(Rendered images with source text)

-*-

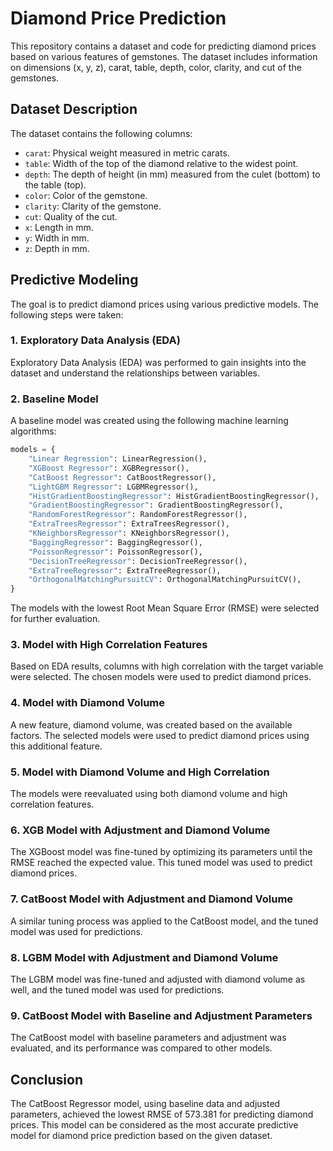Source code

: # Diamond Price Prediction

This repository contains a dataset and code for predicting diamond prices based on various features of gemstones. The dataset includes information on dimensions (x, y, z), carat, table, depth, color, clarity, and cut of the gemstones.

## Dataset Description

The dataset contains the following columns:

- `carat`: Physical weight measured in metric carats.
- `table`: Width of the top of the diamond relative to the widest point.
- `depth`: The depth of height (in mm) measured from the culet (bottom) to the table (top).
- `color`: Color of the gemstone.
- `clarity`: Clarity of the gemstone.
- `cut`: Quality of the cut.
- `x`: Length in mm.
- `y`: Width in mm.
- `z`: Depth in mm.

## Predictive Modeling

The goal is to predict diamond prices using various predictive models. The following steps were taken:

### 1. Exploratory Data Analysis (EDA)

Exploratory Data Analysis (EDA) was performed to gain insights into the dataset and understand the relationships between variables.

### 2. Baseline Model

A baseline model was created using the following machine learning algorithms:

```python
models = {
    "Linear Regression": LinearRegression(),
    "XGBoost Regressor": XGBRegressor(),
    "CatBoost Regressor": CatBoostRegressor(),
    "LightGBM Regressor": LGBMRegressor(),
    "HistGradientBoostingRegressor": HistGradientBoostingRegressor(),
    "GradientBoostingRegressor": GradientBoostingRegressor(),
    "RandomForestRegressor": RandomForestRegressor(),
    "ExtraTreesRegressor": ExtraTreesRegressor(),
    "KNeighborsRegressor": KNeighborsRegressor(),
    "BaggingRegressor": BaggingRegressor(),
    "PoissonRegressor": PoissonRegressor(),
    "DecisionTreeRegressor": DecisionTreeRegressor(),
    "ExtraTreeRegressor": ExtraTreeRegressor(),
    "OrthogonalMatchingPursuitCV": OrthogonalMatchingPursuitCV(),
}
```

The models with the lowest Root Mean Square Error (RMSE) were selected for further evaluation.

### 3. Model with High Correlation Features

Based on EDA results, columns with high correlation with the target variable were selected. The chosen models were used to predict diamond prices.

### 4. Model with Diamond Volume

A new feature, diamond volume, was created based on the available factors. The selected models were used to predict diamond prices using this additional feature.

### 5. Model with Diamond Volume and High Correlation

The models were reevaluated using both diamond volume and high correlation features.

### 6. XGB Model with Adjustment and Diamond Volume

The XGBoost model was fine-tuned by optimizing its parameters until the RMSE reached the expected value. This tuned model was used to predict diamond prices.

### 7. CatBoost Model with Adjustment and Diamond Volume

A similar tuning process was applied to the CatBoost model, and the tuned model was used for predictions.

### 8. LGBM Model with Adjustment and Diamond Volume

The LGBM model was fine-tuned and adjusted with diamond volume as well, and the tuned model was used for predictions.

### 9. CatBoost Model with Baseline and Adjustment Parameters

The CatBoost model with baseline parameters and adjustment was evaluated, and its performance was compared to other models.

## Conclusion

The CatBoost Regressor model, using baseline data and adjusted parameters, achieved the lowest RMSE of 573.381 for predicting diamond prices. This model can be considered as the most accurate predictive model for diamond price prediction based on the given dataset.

-*-

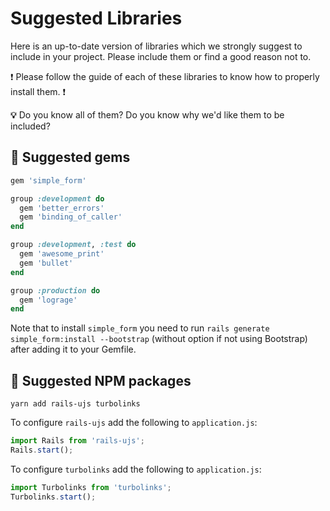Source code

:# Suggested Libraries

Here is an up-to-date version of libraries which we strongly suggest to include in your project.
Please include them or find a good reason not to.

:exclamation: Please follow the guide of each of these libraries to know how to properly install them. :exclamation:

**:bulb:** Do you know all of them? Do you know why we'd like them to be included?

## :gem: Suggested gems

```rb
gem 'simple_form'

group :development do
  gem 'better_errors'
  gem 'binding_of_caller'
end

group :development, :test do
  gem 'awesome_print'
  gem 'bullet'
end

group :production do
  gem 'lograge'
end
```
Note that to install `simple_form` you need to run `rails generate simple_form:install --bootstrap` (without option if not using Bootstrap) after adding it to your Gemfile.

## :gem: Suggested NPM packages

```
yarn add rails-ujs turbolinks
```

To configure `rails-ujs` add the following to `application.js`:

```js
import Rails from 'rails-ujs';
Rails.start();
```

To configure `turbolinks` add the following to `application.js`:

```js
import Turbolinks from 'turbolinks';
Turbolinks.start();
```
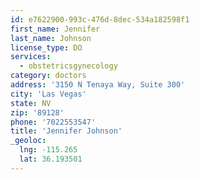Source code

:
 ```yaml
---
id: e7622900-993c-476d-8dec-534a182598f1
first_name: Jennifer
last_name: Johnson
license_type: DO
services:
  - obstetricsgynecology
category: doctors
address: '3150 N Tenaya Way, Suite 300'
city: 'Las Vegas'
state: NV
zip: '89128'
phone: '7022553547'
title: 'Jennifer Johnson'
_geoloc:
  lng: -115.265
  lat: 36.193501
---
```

-*-

| EXERCISE GOAL |
Write out each line above that contains the word "configure".

| REPLY TO THE TASK |
To configure `rails-ujs` add the following to `application.js`:
To configure `turbolinks` add the following to `application.js`:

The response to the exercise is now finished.